WHAT THE TASK REQUIRES
Please retype only the lines below that run from the one containing "Cuando se publica" through the last line, both included, without altering a word.

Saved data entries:
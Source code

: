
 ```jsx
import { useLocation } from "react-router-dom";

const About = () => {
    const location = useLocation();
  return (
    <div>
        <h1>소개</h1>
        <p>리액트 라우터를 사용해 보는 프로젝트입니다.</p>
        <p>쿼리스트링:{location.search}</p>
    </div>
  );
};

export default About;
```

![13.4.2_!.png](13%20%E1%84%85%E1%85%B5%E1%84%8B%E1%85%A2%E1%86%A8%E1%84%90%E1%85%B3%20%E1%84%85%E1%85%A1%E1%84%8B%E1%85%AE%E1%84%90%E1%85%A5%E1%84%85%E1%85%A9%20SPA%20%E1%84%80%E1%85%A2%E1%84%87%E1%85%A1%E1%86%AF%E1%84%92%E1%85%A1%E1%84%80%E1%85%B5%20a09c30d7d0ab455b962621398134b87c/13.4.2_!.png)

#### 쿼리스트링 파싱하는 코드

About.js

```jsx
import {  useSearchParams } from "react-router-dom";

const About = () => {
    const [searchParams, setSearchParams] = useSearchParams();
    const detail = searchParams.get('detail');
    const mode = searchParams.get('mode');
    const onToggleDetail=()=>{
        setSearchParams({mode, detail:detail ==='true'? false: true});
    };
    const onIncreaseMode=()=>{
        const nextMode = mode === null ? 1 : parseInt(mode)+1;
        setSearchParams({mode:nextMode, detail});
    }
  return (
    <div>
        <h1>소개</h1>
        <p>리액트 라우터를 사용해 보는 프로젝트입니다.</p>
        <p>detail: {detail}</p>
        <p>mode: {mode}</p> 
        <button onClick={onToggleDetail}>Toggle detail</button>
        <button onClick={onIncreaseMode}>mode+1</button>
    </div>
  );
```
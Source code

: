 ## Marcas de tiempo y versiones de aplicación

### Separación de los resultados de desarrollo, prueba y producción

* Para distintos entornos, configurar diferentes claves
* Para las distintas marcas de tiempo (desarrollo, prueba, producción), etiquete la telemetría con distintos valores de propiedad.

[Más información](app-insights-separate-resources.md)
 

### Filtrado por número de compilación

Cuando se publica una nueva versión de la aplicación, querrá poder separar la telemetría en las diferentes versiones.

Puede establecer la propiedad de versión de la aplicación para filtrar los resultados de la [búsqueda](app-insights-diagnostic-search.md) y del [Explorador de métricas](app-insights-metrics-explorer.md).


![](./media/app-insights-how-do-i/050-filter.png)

WRITTEN ANSWER
Cuando se publica una nueva versión de la aplicación, querrá poder separar la telemetría en las diferentes versiones.

Puede establecer la propiedad de versión de la aplicación para filtrar los resultados de la [búsqueda](app-insights-diagnostic-search.md) y del [Explorador de métricas](app-insights-metrics-explorer.md).


![](./media/app-insights-how-do-i/050-filter.png)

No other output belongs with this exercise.